Esta, según mediciones preliminares llevadas a cabo por la CEPAL con datos de 2008, representa en promedio 3,2% de la economía de cuatro países de la región (Argentina, Brasil, Chile y México), una cifra significativa si se considera que en la Unión Europea alcanza a 5%.

América Latina y el Caribe avanza a dos velocidades tecnológicas muy diferentes, según plantea el libro Economía digital para el cambio estructural y la igualdad presentado durante el encuentro. Mientras en algunos países las TICs están teniendo un impacto positivo en el crecimiento económico, la inversión tecnológica, la estructura productiva y el comportamiento de las empresas y los consumidores, en otros países los progresos son más lentos, por lo que es necesario reforzar las instituciones y las políticas públicas con una visión estratégica de largo plazo, dice el organismo.

La Secretaria Ejecutiva de la CEPAL ejemplificó el asimétrico desarrollo de la infraestructura crítica con la penetración de la banda ancha móvil en la región: en los tres países más avanzados es 15 veces mayor que en los más rezagados. Además, se observa un aumento de la brecha digital de América Latina respecto de los países de la Organización para la Cooperación y el Desarrollo Económicos (OCDE) en banda ancha móvil (11% versus 55% de penetración en 2011).

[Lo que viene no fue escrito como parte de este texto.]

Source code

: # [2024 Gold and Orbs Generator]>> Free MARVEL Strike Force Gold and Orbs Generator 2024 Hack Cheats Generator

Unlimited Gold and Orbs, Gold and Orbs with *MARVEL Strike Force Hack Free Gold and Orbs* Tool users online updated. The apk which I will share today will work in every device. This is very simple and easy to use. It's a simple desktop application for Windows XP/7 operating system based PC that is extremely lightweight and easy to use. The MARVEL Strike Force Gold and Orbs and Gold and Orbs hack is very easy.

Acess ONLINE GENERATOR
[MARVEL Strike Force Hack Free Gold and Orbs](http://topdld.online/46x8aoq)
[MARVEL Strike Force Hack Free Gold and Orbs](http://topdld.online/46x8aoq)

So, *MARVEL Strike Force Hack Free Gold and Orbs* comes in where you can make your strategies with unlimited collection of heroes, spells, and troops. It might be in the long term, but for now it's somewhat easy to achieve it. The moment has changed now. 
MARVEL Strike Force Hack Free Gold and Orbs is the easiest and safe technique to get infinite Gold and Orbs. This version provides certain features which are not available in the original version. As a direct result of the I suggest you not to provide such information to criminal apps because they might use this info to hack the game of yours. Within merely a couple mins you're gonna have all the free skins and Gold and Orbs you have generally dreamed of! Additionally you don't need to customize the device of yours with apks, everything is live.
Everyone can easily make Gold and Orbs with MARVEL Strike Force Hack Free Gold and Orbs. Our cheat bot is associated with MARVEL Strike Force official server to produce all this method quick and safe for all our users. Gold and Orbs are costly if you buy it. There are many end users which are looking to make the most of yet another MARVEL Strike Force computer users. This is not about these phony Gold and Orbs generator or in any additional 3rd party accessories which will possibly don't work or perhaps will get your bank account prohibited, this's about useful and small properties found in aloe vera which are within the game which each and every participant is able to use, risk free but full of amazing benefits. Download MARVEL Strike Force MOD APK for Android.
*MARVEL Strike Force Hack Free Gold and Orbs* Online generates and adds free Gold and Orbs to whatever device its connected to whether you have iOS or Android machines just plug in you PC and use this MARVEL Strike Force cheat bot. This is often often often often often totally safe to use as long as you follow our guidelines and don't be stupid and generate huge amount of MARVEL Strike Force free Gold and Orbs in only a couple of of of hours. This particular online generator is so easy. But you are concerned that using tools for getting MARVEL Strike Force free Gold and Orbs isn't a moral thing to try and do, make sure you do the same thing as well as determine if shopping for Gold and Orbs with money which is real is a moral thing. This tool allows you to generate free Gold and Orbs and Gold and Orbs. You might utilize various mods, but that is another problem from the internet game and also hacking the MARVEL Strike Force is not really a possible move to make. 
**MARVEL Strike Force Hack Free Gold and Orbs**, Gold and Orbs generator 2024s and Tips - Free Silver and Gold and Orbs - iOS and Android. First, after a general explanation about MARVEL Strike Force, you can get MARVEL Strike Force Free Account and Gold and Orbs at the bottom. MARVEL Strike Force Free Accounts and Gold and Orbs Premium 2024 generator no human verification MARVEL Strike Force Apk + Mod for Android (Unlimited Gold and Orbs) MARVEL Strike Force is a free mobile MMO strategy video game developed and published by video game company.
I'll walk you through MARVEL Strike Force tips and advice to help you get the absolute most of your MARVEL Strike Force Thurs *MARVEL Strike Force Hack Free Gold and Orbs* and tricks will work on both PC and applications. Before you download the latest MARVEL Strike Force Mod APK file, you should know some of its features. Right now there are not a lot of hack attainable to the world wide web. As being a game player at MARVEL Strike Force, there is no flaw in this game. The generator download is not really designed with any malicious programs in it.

Bárcena se refirió a la necesidad de promover la economía digital para impulsar el crecimiento, lo que requiere conjugar nuevas estrategias de política industrial y tecnológica y consolidar un mercado de TIC integrado en el que se incorporen todos los países, sectores productivos y segmentos sociales. "La economía digital es una fuerza crucial para impulsar el cambio estructural, avanzar en la reducción de la desigualdad y fortalecer la inclusión social que tanto necesitan nuestros países", manifestó.